Taft stands at the podium, fat and shaggy as ever. Seeing him, I think of Procrustes, the mythological highwayman who tortured his victims by stretching them on a bed if they were too short, or cutting them down to size if they were too tall. Every time I look at the man I think of how misshapen he is, how his head is too big and his gut is too round, how the fat dangles from his arms as if the flesh were pulled from his bones. Still, there is an operatic quality to the figure he cuts onstage. In his wrinkled white dress shirt and worn tweed coat, he is larger than his own circumstances, a mind bulging at its human seams. Professor Henderson steps toward him, trying to adjust the microphone on his lapel, and Taft remains still, like a crocodile having its teeth cleaned by a bird. This is the giant at the top of Paul's beanstalk. Remembering the story of Epp Lang and the dog, I feel my stomach turn again.

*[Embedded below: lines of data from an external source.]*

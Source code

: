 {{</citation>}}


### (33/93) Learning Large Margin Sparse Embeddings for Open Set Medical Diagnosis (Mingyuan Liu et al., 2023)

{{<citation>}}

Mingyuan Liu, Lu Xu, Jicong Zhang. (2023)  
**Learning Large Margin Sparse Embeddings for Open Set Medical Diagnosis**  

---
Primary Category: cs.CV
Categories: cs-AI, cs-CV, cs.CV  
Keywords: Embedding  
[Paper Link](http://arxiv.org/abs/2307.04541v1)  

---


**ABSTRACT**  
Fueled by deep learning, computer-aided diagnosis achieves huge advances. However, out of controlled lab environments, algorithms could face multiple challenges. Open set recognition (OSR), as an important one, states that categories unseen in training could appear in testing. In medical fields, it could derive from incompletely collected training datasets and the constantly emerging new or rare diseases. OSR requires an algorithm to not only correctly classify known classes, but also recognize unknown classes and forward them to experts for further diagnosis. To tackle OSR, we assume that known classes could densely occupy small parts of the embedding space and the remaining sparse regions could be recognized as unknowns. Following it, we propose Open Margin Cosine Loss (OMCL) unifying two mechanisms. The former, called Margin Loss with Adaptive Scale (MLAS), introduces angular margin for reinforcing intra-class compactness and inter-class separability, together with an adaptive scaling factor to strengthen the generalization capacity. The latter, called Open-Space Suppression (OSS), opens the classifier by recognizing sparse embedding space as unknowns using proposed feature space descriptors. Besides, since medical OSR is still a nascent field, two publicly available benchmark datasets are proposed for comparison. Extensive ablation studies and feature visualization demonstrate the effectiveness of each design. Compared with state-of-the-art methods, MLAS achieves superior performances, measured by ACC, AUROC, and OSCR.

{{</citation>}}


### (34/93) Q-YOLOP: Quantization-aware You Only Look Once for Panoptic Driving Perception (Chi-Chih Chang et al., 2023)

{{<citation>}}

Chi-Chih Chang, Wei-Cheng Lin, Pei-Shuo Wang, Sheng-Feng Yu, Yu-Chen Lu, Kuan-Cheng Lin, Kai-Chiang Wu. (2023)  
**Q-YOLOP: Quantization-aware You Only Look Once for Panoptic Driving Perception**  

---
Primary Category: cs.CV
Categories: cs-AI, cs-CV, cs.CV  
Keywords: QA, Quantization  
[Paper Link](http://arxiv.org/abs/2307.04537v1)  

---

By the time we find a pinch of standing room at the back of the auditorium, Taft has begun, and already it's far from the usual Good Friday drivel. He's delivering a slide show, and over the broad white projection screen comes a series of images, each more terrible than the last. Saints being tortured. Martyrs being slain. Taft is saying that faith is easier to give than life, but harder to take away. He has brought examples to make his point.
Saint Denis, he says, voice pulsing through the speakers mounted high overhead, was martyred by decapitation. According to legend, his corpse rose and carried his head away.
Above the lectern is a painting of a blindfolded man with his head on a block. The executioner is wielding an enormous ax.
Saint Quentin, he continues, advancing to the next image. Painted by Jacob Jordaens, 1650. He was stretched on the rack, then flogged. He prayed to God for strength, and survived, but was later put on trial as a sorcerer. He was racked and beaten, and his flesh was pierced with iron wires from the shoulders to the thighs. Iron nails were forced into his ringers, skull, and body. He was ultimately decapitated.